Plus, as I wrote elsewhere, gzipping your JSON will result in essentially "avoiding having to repeat every field name" by dictionary coding it. The only case in which that wouldn't be true is when dealing with extremely unusual and heteromorphic data, but then this format doesn't seem to support such data at all.

I'm also mystified that the author claims this is readable. It looks eminently unreadable compared with JSON, if you have anything beyond one row of very simple data with all optional fields present. And, in that case, it's basically just 'JSON with the keys on a different row'.

(Congrats to the author, but this is more of a fun personal project rather than something to seriously present as a 'JSON killer'. If you do present it as a JSON killer, then you have to expect a rigorous review.)
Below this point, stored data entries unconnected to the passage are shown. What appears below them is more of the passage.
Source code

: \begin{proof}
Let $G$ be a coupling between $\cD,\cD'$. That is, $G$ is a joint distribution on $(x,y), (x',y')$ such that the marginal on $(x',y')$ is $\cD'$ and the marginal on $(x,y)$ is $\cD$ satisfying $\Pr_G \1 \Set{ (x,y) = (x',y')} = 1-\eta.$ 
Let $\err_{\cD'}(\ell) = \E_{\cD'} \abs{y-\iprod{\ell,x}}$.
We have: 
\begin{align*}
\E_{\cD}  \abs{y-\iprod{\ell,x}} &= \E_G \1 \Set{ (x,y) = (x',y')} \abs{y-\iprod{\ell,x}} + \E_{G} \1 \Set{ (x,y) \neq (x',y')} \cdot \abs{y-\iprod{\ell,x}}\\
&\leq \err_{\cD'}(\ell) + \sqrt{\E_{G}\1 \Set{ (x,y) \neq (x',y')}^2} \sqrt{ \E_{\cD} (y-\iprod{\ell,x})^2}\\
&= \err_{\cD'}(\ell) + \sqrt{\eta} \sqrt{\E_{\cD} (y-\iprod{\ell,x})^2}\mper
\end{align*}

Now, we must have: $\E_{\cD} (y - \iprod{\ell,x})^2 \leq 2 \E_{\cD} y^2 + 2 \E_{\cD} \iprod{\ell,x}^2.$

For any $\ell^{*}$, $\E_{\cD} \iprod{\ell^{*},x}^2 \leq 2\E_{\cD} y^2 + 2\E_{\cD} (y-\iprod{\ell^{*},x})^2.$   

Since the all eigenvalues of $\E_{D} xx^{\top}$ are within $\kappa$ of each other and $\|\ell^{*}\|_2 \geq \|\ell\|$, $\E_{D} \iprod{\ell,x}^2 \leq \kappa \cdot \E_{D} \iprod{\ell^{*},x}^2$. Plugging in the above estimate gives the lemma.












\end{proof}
> Plus, as I wrote elsewhere, gzipping your JSON will result in essentially "avoiding having to repeat every field name" by dictionary coding it.

Gzipping indeed helps in getting mostly back the space taken by the field names, but a parser will still have to parse these strings. On a large document, this might have a performance impact.

One good side of having the field names however is that one can reorder them adlib.

That's true, but the main argument made by the website is about the space advantage, so it's very relevant that that space advantage is basically nullified by the widespread use of compression.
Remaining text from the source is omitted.